## Aim of the task
Scan the material below for lines with the word "projet" and reply with how many there are, nothing else.

## Input data
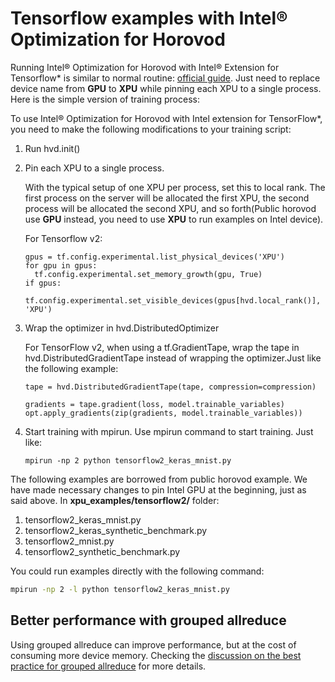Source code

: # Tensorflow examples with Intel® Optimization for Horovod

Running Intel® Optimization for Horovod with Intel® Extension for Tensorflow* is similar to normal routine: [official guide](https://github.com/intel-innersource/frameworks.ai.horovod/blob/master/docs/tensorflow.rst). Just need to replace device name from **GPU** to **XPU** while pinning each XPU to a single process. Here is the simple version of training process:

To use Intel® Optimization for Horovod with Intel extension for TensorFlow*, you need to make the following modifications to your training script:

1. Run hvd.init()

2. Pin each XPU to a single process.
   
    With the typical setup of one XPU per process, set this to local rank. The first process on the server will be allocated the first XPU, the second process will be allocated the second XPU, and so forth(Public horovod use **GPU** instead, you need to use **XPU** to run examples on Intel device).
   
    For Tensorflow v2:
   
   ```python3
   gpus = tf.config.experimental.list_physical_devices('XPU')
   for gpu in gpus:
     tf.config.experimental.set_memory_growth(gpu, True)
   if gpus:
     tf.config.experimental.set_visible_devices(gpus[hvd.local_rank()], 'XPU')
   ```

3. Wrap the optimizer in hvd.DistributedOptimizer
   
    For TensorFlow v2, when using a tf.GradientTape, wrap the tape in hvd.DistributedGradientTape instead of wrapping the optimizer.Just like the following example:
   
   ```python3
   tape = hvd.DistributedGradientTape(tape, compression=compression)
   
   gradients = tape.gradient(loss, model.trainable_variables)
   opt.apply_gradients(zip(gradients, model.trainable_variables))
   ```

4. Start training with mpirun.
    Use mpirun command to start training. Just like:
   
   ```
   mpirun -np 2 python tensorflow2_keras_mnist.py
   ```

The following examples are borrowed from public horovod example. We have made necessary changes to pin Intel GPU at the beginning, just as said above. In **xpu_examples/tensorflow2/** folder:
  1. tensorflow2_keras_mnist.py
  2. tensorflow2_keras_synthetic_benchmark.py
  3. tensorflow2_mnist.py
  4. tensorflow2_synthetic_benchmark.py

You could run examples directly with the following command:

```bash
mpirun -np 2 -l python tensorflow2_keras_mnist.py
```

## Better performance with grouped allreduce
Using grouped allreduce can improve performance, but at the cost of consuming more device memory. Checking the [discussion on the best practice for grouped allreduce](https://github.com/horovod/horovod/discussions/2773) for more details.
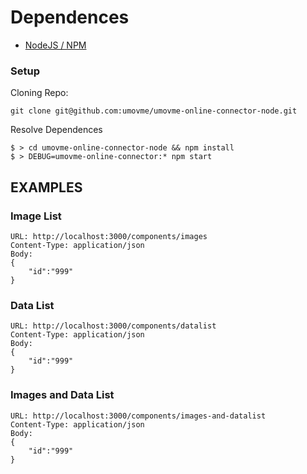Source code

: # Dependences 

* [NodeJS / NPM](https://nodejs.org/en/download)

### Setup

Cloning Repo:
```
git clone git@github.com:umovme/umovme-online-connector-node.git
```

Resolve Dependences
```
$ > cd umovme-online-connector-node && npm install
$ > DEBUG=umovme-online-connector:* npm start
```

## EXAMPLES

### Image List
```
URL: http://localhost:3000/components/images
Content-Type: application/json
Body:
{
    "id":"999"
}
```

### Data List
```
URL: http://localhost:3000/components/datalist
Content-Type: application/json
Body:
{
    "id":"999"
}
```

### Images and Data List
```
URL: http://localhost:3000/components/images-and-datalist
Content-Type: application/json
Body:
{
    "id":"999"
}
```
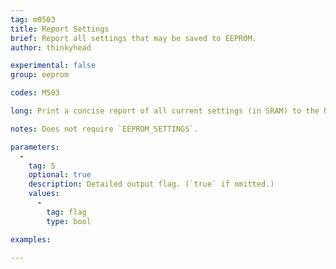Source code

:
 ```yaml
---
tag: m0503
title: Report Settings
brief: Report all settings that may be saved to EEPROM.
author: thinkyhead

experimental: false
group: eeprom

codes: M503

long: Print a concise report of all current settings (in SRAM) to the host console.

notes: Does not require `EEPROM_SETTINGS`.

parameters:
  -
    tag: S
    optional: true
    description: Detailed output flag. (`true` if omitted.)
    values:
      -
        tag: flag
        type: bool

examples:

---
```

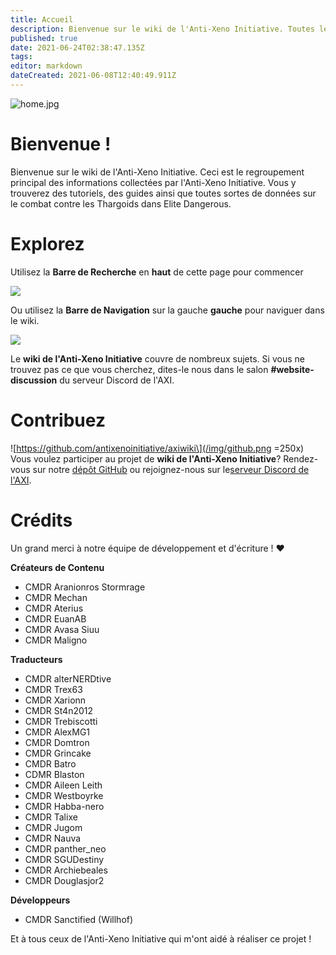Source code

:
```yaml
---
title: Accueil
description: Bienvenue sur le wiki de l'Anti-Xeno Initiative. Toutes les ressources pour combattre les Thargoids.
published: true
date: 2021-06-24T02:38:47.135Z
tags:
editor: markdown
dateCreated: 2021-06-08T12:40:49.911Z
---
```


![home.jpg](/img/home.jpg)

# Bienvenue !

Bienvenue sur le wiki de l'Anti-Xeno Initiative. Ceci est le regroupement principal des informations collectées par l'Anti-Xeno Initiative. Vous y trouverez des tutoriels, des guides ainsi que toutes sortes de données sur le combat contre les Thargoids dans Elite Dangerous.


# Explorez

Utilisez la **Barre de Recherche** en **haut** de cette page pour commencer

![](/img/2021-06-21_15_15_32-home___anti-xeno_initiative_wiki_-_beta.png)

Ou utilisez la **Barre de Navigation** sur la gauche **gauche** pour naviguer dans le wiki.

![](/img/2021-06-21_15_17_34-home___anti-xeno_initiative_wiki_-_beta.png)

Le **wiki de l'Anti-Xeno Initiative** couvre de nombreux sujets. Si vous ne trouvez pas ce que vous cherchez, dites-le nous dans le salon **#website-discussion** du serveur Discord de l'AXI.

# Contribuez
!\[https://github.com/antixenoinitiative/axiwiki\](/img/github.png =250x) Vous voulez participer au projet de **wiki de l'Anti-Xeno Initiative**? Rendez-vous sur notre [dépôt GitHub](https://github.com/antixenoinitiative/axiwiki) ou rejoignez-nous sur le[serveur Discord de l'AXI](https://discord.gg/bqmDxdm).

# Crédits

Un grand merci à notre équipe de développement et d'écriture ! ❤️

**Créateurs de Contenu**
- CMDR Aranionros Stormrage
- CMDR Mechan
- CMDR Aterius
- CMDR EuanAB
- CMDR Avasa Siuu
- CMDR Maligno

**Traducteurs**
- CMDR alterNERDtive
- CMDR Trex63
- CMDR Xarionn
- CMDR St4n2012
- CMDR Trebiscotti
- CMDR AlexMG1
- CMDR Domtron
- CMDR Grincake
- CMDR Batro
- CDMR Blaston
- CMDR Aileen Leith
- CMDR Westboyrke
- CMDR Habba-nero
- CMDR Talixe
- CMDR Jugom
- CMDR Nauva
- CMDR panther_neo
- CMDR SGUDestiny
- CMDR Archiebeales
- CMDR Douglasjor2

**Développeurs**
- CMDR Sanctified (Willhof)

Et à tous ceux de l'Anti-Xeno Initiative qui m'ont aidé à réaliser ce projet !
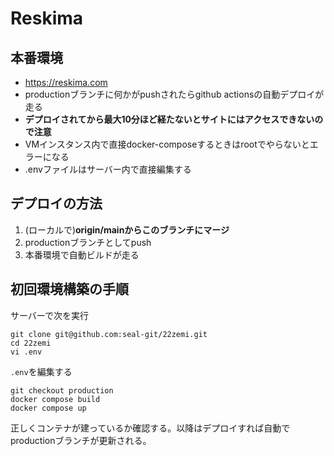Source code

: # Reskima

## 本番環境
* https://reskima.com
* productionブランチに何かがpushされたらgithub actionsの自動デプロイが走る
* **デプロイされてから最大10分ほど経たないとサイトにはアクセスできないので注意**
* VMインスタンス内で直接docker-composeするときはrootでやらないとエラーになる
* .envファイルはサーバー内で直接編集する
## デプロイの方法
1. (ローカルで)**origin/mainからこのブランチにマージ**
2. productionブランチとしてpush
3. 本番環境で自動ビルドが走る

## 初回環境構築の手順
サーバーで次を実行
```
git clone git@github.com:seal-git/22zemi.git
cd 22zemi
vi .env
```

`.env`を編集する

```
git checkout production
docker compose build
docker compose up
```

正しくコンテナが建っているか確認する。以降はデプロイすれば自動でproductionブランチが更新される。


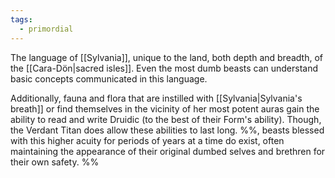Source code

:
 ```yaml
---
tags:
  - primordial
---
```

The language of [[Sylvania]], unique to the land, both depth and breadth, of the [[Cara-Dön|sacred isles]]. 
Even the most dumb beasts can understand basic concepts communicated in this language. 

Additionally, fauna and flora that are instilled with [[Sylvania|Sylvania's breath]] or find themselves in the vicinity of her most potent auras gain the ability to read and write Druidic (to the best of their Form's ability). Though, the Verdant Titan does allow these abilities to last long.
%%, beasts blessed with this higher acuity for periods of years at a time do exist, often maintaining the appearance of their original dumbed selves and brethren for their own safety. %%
--
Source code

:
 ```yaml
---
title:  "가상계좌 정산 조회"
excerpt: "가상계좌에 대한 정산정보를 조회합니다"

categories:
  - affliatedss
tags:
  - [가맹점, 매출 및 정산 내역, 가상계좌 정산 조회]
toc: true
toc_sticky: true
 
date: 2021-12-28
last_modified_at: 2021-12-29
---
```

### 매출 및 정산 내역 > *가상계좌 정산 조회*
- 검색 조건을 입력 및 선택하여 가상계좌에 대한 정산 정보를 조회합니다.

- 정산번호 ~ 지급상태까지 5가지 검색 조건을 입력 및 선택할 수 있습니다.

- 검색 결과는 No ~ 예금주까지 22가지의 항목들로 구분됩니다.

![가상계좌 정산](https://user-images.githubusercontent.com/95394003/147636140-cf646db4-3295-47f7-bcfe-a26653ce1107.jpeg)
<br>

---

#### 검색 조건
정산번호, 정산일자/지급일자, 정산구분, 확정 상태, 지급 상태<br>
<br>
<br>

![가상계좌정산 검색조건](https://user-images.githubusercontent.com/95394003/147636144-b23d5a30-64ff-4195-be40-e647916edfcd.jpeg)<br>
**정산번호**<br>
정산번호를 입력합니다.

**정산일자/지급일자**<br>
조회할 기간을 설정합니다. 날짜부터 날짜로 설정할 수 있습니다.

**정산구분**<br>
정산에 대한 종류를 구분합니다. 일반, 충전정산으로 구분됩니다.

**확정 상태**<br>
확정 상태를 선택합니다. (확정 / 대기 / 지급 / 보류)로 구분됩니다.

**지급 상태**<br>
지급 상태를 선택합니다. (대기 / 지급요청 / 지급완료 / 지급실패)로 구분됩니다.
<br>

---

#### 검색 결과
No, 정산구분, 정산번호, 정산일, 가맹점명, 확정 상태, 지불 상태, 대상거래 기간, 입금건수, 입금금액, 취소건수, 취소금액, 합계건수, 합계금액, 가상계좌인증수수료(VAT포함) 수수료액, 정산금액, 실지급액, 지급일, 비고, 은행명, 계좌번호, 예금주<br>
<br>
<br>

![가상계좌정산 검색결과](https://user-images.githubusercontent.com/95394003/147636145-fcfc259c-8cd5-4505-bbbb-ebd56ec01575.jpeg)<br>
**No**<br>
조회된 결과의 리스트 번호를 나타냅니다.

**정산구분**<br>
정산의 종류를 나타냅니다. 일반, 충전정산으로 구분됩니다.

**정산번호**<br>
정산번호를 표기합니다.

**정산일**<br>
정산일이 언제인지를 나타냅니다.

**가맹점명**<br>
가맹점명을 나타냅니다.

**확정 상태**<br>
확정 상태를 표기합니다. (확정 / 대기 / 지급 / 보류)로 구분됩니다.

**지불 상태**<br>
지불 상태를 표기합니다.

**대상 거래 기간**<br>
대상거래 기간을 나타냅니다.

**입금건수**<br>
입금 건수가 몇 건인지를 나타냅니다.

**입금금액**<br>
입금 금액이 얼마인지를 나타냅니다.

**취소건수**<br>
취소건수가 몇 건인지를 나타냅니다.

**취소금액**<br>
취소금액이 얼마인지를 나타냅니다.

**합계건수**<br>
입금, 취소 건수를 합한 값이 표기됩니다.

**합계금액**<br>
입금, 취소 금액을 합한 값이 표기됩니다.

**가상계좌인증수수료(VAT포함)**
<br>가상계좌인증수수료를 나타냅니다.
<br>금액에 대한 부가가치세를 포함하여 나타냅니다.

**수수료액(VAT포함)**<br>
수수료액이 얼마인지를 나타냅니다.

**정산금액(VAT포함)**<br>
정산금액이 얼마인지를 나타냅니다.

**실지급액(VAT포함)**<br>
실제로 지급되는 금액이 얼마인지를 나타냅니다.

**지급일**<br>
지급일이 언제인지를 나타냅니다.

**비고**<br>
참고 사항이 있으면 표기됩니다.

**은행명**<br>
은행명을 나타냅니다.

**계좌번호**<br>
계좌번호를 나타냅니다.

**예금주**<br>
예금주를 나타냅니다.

## Task output
2